## SOURCE MATERIAL

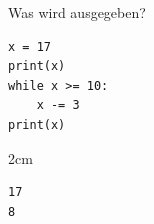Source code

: \question[2]
Was wird ausgegeben?
\begin{lstlisting}
x = 17
print(x)
while x >= 10:    
    x -= 3
print(x)
\end{lstlisting}
\begin{solutionbox}{2cm}
\begin{lstlisting}
17
8
\end{lstlisting}
\end{solutionbox}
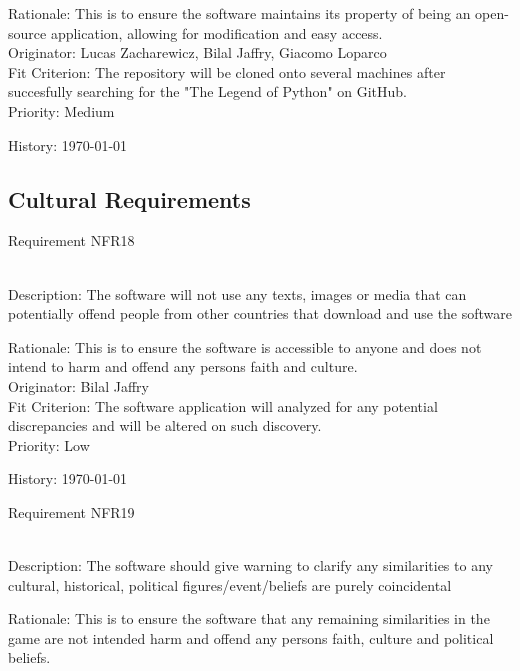 \documentclass[12pt, titlepage]{article}
\begin{document}
\begin{enumerate}
{\color{blue}Rationale: This is to ensure the software maintains its property of being an open-source application, allowing for modification and easy access.}\\

{\color{blue}Originator:  Lucas Zacharewicz, Bilal Jaffry, Giacomo Loparco}\\

{\color{blue}Fit Criterion: The repository will be cloned onto several machines after succesfully searching for the "The Legend of Python" on GitHub.}\\
 
{\color{blue}Priority: Medium}
  
{\color{blue}History: \today}

\subsection{Cultural Requirements}

{\color{blue}\item Requirement NFR18}\\
{\color{blue}Description: } The software will not use any texts, images or media that can potentially offend people from other countries that download and use the software

{\color{blue}Rationale: This is to ensure the software is accessible to anyone and does not intend to harm and offend any persons faith and culture.}\\

{\color{blue}Originator: Bilal Jaffry}\\

{\color{blue}Fit Criterion: The software application will analyzed for any potential discrepancies and will be altered on such discovery. }\\
 
{\color{blue}Priority: Low}
  
{\color{blue}History: \today}

{\color{blue}\item Requirement NFR19}\\
{\color{blue}Description: } The software should give warning to clarify any similarities to any cultural, historical, political figures/event/beliefs are purely coincidental

{\color{blue}Rationale: This is to ensure the software that any remaining similarities in the game are not intended harm and offend any persons faith, culture and political beliefs.}\\


\end{enumerate}
\end{document}
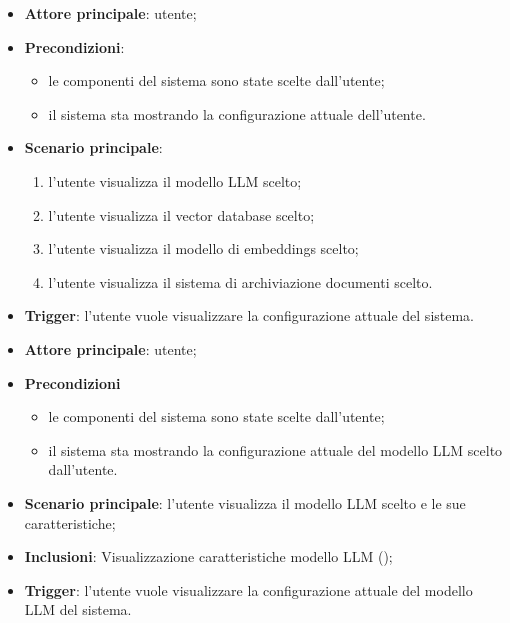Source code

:\documentclass[10pt, a4paper]{article}
\begin{document}
    \begin{itemize}
        \item \textbf{Attore principale}: utente;
        \item \textbf{Precondizioni}: 
        \begin{itemize}
            \item le componenti del sistema sono state scelte dall'utente;
            \item il sistema sta mostrando la configurazione attuale dell'utente.
        \end{itemize}
        \item \textbf{Scenario principale}:
            \begin{enumerate}
                \item l’utente visualizza il modello LLM scelto;
                \item l’utente visualizza il vector database scelto;
                \item l’utente visualizza il modello di embeddings scelto;
                \item l’utente visualizza il sistema di archiviazione documenti scelto.
            \end{enumerate}
        \item \textbf{Trigger}: l’utente vuole visualizzare la configurazione attuale del sistema.
    \end{itemize}

    \begin{itemize}
        \item \textbf{Attore principale}: utente;
        \item \textbf{Precondizioni}
        \begin{itemize}
            \item le componenti del sistema sono state scelte dall'utente;
            \item il sistema sta mostrando la configurazione attuale del modello LLM scelto dall'utente.
        \end{itemize}
        \item \textbf{Scenario principale}: l’utente visualizza il modello LLM scelto e le sue caratteristiche;
        \item \textbf{Inclusioni}: Visualizzazione caratteristiche modello LLM ();
        \item \textbf{Trigger}: l’utente vuole visualizzare la configurazione attuale del modello LLM del sistema.
    \end{itemize}
\end{document}
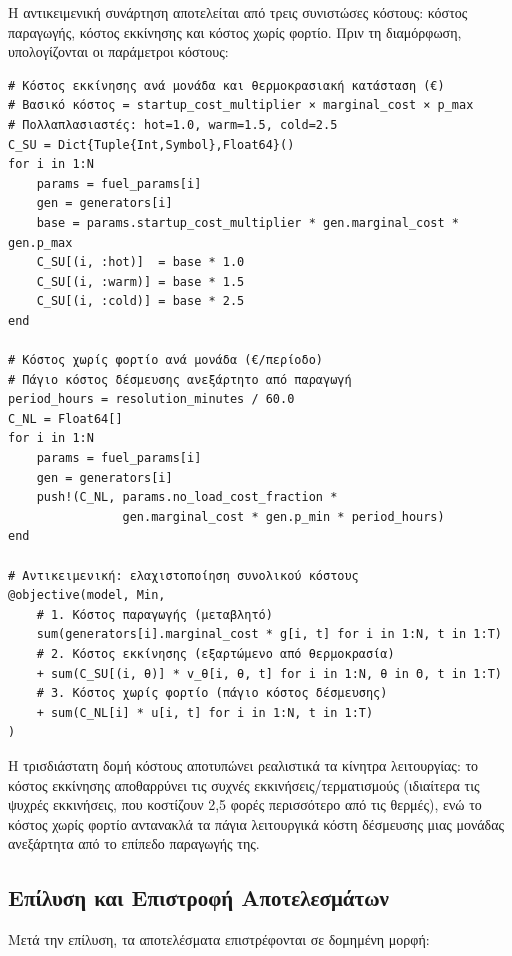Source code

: Η αντικειμενική συνάρτηση αποτελείται από τρεις συνιστώσες κόστους: κόστος παραγωγής, κόστος εκκίνησης και κόστος χωρίς φορτίο. Πριν τη διαμόρφωση, υπολογίζονται οι παράμετροι κόστους:

\begin{samepage}
\begin{verbatim}
# Κόστος εκκίνησης ανά μονάδα και θερμοκρασιακή κατάσταση (€)
# Βασικό κόστος = startup_cost_multiplier × marginal_cost × p_max
# Πολλαπλασιαστές: hot=1.0, warm=1.5, cold=2.5
C_SU = Dict{Tuple{Int,Symbol},Float64}()
for i in 1:N
    params = fuel_params[i]
    gen = generators[i]
    base = params.startup_cost_multiplier * gen.marginal_cost * gen.p_max
    C_SU[(i, :hot)]  = base * 1.0
    C_SU[(i, :warm)] = base * 1.5
    C_SU[(i, :cold)] = base * 2.5
end

# Κόστος χωρίς φορτίο ανά μονάδα (€/περίοδο)
# Πάγιο κόστος δέσμευσης ανεξάρτητο από παραγωγή
period_hours = resolution_minutes / 60.0
C_NL = Float64[]
for i in 1:N
    params = fuel_params[i]
    gen = generators[i]
    push!(C_NL, params.no_load_cost_fraction *
                gen.marginal_cost * gen.p_min * period_hours)
end

# Αντικειμενική: ελαχιστοποίηση συνολικού κόστους
@objective(model, Min,
    # 1. Κόστος παραγωγής (μεταβλητό)
    sum(generators[i].marginal_cost * g[i, t] for i in 1:N, t in 1:T)
    # 2. Κόστος εκκίνησης (εξαρτώμενο από θερμοκρασία)
    + sum(C_SU[(i, θ)] * v_θ[i, θ, t] for i in 1:N, θ in Θ, t in 1:T)
    # 3. Κόστος χωρίς φορτίο (πάγιο κόστος δέσμευσης)
    + sum(C_NL[i] * u[i, t] for i in 1:N, t in 1:T)
)
\end{verbatim}
\end{samepage}

Η τρισδιάστατη δομή κόστους αποτυπώνει ρεαλιστικά τα κίνητρα λειτουργίας: το κόστος εκκίνησης αποθαρρύνει τις συχνές εκκινήσεις/τερματισμούς (ιδιαίτερα τις ψυχρές εκκινήσεις, που κοστίζουν 2,5 φορές περισσότερο από τις θερμές), ενώ το κόστος χωρίς φορτίο αντανακλά τα πάγια λειτουργικά κόστη δέσμευσης μιας μονάδας ανεξάρτητα από το επίπεδο παραγωγής της.

\subsection{Επίλυση και Επιστροφή Αποτελεσμάτων}
\label{subsec:uc-solution}

Μετά την επίλυση, τα αποτελέσματα επιστρέφονται σε δομημένη μορφή:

## TASK DETAILS
Would you print all of the entries exactly, omitting any image?

## ANSWER SPACE
Source code

: \question[2]
Was wird ausgegeben?
\begin{lstlisting}
x = 17
print(x)
while x >= 10:    
    x -= 3
print(x)
\end{lstlisting}
\begin{solutionbox}{2cm}
\begin{lstlisting}
17
8
\end{lstlisting}
\end{solutionbox}
 \documentclass[12pt, titlepage]{article}
\begin{document}
\begin{enumerate}
{\color{blue}Rationale: This is to ensure the software maintains its property of being an open-source application, allowing for modification and easy access.}\\

{\color{blue}Originator:  Lucas Zacharewicz, Bilal Jaffry, Giacomo Loparco}\\

{\color{blue}Fit Criterion: The repository will be cloned onto several machines after succesfully searching for the "The Legend of Python" on GitHub.}\\
 
{\color{blue}Priority: Medium}
  
{\color{blue}History: \today}

\subsection{Cultural Requirements}

{\color{blue}\item Requirement NFR18}\\
{\color{blue}Description: } The software will not use any texts, images or media that can potentially offend people from other countries that download and use the software

{\color{blue}Rationale: This is to ensure the software is accessible to anyone and does not intend to harm and offend any persons faith and culture.}\\

{\color{blue}Originator: Bilal Jaffry}\\

{\color{blue}Fit Criterion: The software application will analyzed for any potential discrepancies and will be altered on such discovery. }\\
 
{\color{blue}Priority: Low}
  
{\color{blue}History: \today}

{\color{blue}\item Requirement NFR19}\\
{\color{blue}Description: } The software should give warning to clarify any similarities to any cultural, historical, political figures/event/beliefs are purely coincidental

{\color{blue}Rationale: This is to ensure the software that any remaining similarities in the game are not intended harm and offend any persons faith, culture and political beliefs.}\\


\end{enumerate}
\end{document}
Source code

:\documentclass[10pt, a4paper]{article}
\begin{document}
    \begin{itemize}
        \item \textbf{Attore principale}: utente;
        \item \textbf{Precondizioni}: 
        \begin{itemize}
            \item le componenti del sistema sono state scelte dall'utente;
            \item il sistema sta mostrando la configurazione attuale dell'utente.
        \end{itemize}
        \item \textbf{Scenario principale}:
            \begin{enumerate}
                \item l’utente visualizza il modello LLM scelto;
                \item l’utente visualizza il vector database scelto;
                \item l’utente visualizza il modello di embeddings scelto;
                \item l’utente visualizza il sistema di archiviazione documenti scelto.
            \end{enumerate}
        \item \textbf{Trigger}: l’utente vuole visualizzare la configurazione attuale del sistema.
    \end{itemize}

    \begin{itemize}
        \item \textbf{Attore principale}: utente;
        \item \textbf{Precondizioni}
        \begin{itemize}
            \item le componenti del sistema sono state scelte dall'utente;
            \item il sistema sta mostrando la configurazione attuale del modello LLM scelto dall'utente.
        \end{itemize}
        \item \textbf{Scenario principale}: l’utente visualizza il modello LLM scelto e le sue caratteristiche;
        \item \textbf{Inclusioni}: Visualizzazione caratteristiche modello LLM ();
        \item \textbf{Trigger}: l’utente vuole visualizzare la configurazione attuale del modello LLM del sistema.
    \end{itemize}
\end{document}
Source code

: Η αντικειμενική συνάρτηση αποτελείται από τρεις συνιστώσες κόστους: κόστος παραγωγής, κόστος εκκίνησης και κόστος χωρίς φορτίο. Πριν τη διαμόρφωση, υπολογίζονται οι παράμετροι κόστους:

\begin{samepage}
\begin{verbatim}
# Κόστος εκκίνησης ανά μονάδα και θερμοκρασιακή κατάσταση (€)
# Βασικό κόστος = startup_cost_multiplier × marginal_cost × p_max
# Πολλαπλασιαστές: hot=1.0, warm=1.5, cold=2.5
C_SU = Dict{Tuple{Int,Symbol},Float64}()
for i in 1:N
    params = fuel_params[i]
    gen = generators[i]
    base = params.startup_cost_multiplier * gen.marginal_cost * gen.p_max
    C_SU[(i, :hot)]  = base * 1.0
    C_SU[(i, :warm)] = base * 1.5
    C_SU[(i, :cold)] = base * 2.5
end

# Κόστος χωρίς φορτίο ανά μονάδα (€/περίοδο)
# Πάγιο κόστος δέσμευσης ανεξάρτητο από παραγωγή
period_hours = resolution_minutes / 60.0
C_NL = Float64[]
for i in 1:N
    params = fuel_params[i]
    gen = generators[i]
    push!(C_NL, params.no_load_cost_fraction *
                gen.marginal_cost * gen.p_min * period_hours)
end

# Αντικειμενική: ελαχιστοποίηση συνολικού κόστους
@objective(model, Min,
    # 1. Κόστος παραγωγής (μεταβλητό)
    sum(generators[i].marginal_cost * g[i, t] for i in 1:N, t in 1:T)
    # 2. Κόστος εκκίνησης (εξαρτώμενο από θερμοκρασία)
    + sum(C_SU[(i, θ)] * v_θ[i, θ, t] for i in 1:N, θ in Θ, t in 1:T)
    # 3. Κόστος χωρίς φορτίο (πάγιο κόστος δέσμευσης)
    + sum(C_NL[i] * u[i, t] for i in 1:N, t in 1:T)
)
\end{verbatim}
\end{samepage}

Η τρισδιάστατη δομή κόστους αποτυπώνει ρεαλιστικά τα κίνητρα λειτουργίας: το κόστος εκκίνησης αποθαρρύνει τις συχνές εκκινήσεις/τερματισμούς (ιδιαίτερα τις ψυχρές εκκινήσεις, που κοστίζουν 2,5 φορές περισσότερο από τις θερμές), ενώ το κόστος χωρίς φορτίο αντανακλά τα πάγια λειτουργικά κόστη δέσμευσης μιας μονάδας ανεξάρτητα από το επίπεδο παραγωγής της.

\subsection{Επίλυση και Επιστροφή Αποτελεσμάτων}
\label{subsec:uc-solution}

Μετά την επίλυση, τα αποτελέσματα επιστρέφονται σε δομημένη μορφή:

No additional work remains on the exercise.